Dam protesters attacked

The Nation
November 20, 2000

Villagers were injured when baton-wielding men forcibly evicted Pak Mool dam opponents from the dam site in Ubon Ratchathani and set fire to their makeshift wooden shelters, witnesses said.

About 30 villagers were injured, at least two of them seriously, when scores of baton-wielding men forcibly evicted Pak Mool Dam opponents from the dam site in Ubon Ratchathani yesterday morning and set fire to their makeshift wooden shelters, witnesses said. The attackers, who were alleged to have been paid by the Electricity Generating Authority of Thailand (Egat) to neutralise the protest site, stormed the Mae Mool Man Yuen 7 and Mae Mool Man Yuen 1 camps at around 5 am and 11 am respectively. After forcing the villagers out, they started dismantling the shelters or setting them ablaze. A makeshift school was also destroyed.

Hundred of families had occupied the area to show their opposition to the controversial dam project. Egat has said their presence created security concerns.

The raids yesterday took place when only women and elderly villagers were in the camps. Most of the male villagers had left the area for harvesting work.

The villagers regrouped before noon not far from their seized camps. Tensions ran high as the two groups hurled stones and fired slingshots at each other.

The police later deployed security forces in the area and brought the situation under control.

Villagers said those who resisted the eviction were assaulted, and up to 30 people were injured.
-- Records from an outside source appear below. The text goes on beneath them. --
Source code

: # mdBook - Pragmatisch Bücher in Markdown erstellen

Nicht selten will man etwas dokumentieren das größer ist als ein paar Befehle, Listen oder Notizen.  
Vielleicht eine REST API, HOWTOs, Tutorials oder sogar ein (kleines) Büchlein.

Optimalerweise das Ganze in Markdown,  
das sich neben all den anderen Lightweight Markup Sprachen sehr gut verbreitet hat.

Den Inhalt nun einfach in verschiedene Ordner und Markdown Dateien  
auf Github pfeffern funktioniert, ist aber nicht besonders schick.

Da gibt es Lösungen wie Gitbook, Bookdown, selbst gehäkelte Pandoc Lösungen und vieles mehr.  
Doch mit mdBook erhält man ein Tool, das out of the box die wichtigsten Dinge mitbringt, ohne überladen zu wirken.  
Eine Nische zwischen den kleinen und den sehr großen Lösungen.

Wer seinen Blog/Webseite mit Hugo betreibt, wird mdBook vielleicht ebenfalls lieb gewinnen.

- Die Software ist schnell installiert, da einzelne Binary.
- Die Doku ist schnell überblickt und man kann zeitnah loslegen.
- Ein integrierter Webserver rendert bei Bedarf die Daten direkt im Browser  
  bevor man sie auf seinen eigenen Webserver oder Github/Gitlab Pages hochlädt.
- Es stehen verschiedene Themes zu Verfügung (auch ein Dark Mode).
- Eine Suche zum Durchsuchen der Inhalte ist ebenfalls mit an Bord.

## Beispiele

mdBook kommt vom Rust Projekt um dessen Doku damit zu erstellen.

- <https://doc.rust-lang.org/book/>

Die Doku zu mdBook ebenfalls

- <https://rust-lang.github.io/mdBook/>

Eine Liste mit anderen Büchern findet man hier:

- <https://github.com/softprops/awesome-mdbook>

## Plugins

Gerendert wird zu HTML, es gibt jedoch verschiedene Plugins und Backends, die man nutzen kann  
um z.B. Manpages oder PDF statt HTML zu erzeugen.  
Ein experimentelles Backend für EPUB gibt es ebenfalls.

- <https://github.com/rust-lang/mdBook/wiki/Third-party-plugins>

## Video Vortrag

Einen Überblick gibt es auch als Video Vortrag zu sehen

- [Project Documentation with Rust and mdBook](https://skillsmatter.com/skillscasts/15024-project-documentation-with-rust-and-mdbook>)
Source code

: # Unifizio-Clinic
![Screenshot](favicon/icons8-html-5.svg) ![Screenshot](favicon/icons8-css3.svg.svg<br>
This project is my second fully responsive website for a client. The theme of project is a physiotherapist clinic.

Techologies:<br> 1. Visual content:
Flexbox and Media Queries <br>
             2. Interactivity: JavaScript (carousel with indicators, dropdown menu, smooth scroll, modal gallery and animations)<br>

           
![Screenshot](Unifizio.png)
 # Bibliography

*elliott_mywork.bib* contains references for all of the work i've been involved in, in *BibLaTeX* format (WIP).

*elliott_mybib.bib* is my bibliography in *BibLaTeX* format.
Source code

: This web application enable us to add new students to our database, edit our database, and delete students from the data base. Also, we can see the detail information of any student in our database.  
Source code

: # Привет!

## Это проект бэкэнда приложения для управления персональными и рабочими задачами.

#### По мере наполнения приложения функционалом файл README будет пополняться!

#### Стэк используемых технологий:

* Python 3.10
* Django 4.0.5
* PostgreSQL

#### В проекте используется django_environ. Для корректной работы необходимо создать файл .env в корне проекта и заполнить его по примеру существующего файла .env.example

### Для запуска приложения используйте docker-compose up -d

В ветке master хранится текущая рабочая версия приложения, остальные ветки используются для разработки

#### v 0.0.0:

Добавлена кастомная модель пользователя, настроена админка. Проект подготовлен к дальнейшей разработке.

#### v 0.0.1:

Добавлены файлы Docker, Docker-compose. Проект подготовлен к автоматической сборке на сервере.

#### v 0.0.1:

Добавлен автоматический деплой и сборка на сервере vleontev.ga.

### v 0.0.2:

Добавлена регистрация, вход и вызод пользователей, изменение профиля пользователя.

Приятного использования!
Some protesters told Ubon Ratchathani Senator Niran Pitakwatchara that the attackers used guns and knives. “I saw a 70-year-old man run away with his belongings. When I tried to help, several men armed with knives and batons attacked me,” said Dusadee Chanthong, a wounded villager. “I also heard that a villager was stabbed and seriously hurt.”

Another villager, Boonpeng (surname unknown), was reported to be seriously wounded when he was hit in the head. “Those who tried to resist were beaten. They burned everything in sight. Even a school was not spared,” said Somparn Khuendee, an activist of the Assembly of the Poor, which spearheads the anti-dam protest.

Jarin Watwarin, another Assembly of the Poor activist, insisted that Egat, which has tried repeatedly to get the villagers off the dam site, was behind the raid.

“Obviously they were hired by Egat. This is not the first time they have tried to force the villagers out,” he said.

In July, the protesters also accused Egat of masterminding a failed attempt to dislodge them from their camps.

Because of security concerns, Egat reportedly hired young men to help guard the dam site in addition to police. The agency had declared the protest area off-limits but failed to drive the protesters away.

Ubon Ratchathani police chief Pol Maj Gen Bamrung Sukpanit said he had ordered an investigation into the incident.

The Assembly of the Poor will organise a media tour of the area today.

The Campaign for Popular Democracy issued a statement condemning the raid. It said the Chuan government should take responsibility for the “barbarian” act against peaceful villagers.

There was no official response from Egat yesterday. The agency’s officials based at the dam, speaking on condition of anonymity, said the protest site had been declared off-limits and the villagers were repeatedly told to move out.